Sorry, a bit long
Note: All responses are to Byron Quick
I assume that the acronym COTS stands for Commercial Off The Shelf.
Yup. I shouldda made that more clear.
You say you've spent six years studying this problem. I've a few questions:
1) Exactly what would the interdiction consist of?
2) Installation costs, operating costs, and maintenance costs?
In other words, what's your concept of cost-effective? Remember that the government would be running the show.
I have worked similar issues in the past. My experience has been turned to the issue of perimeter security by my employer & customers.
1. How & What
Specific hardware and manning issues would be dependant on local circumstances:
a. Terrain
b. Illegal alien activity
c. et cetera
More generally, you would have a mix of complementary sensors & sensor types (video, II, IR, RF, audio, seismic, magnetic, etc), sensor platforms (stationary, UAV, ground mobile, etc), a commo (data, voice, images, video) network (directional & omnidirectional), processing HW & SW to chew on sensor feeds (to include a good user interface), and personnel trained to take advantage of the equipment. The development of new concepts of operation to fully utilize the system is paramount.

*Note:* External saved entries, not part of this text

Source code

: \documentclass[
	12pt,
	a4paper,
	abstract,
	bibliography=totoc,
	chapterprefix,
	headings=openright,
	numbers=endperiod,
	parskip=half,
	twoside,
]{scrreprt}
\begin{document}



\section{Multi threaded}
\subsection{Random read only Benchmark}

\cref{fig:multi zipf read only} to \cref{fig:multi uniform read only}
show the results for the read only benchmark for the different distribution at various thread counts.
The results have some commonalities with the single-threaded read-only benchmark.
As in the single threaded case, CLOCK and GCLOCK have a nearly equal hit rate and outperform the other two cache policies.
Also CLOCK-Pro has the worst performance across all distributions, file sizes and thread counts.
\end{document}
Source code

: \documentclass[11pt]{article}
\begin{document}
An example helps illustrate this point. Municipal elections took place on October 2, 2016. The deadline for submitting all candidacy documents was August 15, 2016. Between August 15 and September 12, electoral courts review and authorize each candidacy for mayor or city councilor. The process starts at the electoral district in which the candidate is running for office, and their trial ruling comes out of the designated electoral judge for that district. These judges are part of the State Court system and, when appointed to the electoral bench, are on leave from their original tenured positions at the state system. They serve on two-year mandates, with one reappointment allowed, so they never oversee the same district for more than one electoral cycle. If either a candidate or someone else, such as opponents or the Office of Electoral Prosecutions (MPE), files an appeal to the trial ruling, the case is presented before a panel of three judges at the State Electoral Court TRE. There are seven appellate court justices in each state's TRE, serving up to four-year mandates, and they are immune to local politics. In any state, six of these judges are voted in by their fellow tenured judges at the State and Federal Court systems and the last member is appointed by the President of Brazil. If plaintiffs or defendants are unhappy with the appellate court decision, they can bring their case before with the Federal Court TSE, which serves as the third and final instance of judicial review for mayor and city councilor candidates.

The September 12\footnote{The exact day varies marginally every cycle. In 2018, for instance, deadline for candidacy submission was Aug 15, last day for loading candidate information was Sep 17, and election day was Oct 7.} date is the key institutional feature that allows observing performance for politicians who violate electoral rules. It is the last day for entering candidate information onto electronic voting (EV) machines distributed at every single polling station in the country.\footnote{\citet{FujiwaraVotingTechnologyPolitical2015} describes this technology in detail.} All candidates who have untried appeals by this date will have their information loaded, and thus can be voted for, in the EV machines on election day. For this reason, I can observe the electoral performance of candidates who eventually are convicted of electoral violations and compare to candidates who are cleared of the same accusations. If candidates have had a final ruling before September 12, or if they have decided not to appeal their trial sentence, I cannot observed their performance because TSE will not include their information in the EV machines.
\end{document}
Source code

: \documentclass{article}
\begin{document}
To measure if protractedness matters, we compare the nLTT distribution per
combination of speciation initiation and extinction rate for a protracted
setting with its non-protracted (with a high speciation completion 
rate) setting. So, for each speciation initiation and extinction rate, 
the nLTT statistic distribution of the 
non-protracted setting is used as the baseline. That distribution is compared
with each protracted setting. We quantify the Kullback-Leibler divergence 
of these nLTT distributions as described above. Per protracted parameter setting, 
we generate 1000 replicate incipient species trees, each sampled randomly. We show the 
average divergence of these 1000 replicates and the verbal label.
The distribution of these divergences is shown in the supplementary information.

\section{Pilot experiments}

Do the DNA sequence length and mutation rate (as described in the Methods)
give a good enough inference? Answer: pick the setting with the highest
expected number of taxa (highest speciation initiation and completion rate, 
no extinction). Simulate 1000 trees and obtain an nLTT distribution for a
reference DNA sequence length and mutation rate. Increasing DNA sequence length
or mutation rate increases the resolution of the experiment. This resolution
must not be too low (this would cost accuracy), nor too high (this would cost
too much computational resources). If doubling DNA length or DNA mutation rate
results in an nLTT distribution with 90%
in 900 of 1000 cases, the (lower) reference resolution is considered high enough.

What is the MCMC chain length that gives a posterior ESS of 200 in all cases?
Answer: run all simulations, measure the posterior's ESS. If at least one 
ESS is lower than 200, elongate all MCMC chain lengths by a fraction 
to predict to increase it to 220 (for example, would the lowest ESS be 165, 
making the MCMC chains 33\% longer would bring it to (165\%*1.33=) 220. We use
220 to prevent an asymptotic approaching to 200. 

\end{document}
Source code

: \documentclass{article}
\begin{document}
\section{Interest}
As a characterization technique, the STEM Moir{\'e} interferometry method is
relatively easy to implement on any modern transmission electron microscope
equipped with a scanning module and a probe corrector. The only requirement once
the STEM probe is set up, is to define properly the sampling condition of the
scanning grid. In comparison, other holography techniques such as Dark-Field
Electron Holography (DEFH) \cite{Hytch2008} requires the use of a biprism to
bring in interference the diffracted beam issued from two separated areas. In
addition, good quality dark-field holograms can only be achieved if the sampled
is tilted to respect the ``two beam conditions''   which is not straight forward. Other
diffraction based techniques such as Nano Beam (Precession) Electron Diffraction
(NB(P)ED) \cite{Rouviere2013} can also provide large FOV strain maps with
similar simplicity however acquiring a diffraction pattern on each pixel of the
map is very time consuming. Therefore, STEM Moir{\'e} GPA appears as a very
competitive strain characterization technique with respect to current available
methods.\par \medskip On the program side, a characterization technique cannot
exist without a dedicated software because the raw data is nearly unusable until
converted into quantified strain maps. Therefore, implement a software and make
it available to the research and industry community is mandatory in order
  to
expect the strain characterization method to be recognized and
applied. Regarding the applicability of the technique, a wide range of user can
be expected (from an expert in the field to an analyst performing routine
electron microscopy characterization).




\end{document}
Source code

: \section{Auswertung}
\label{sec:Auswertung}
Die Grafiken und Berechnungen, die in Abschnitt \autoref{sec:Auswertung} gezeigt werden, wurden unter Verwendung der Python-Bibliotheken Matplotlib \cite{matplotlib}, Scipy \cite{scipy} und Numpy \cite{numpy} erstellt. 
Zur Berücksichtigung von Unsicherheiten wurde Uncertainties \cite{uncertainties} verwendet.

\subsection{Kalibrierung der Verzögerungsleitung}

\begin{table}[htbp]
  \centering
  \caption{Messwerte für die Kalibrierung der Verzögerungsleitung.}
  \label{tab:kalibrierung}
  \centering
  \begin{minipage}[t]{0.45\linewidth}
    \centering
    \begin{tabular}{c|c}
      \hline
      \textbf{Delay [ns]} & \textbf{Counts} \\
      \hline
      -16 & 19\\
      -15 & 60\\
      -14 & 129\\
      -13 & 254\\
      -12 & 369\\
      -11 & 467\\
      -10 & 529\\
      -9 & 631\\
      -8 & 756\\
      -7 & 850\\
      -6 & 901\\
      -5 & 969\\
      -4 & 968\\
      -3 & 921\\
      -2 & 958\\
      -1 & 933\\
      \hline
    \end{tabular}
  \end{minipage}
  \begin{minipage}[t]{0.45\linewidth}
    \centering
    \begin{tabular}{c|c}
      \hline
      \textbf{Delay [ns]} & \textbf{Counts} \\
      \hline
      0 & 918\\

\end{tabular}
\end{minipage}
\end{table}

The answer to every problem is not, "throw more equipment at it!"
It is definitely NOT a bunch of cameras out in the desert with some poor schlep staring at a video wall. The average guy is good for about 20 minutes in front of a bank of sensor feeds. Afer 20 minutes, he is in la-la land & useless for preventing intruders.
In some places, fencing might be part of the answer so as to slow down the infiltrators & give the responders enough time/space to deal with them. This is dependant on local conditions.
NOTE: no mines are involved. We're not talking about stopping the Nork horde from invading.
2. Costs
Finesse-ing the answer:
Other countries with terrain as/more difficult as the US borders are doing this...though they have fewer resources than the USA.
A better answer:
a. COTS
Using COTS and not re-inventing the wheel (as so many gov't beauracracies do) is a savior.
(The following exmples are not "THE" solution, just examples of how something could be done on the cheap & why it can be done without breaking the bank.)
Sensors
Thermal sights have fallen in cost dramatically, as have image intensifiers.
Processing Power
Moore's Law to the rescue. No longer do we need a supercomputer to crunch the data, as a rack full of COTS PCs can do that handily.
Commo
Processing power helps here, too.
Fusing the voluminous data input into the system and developing a perceived reality is a job for software.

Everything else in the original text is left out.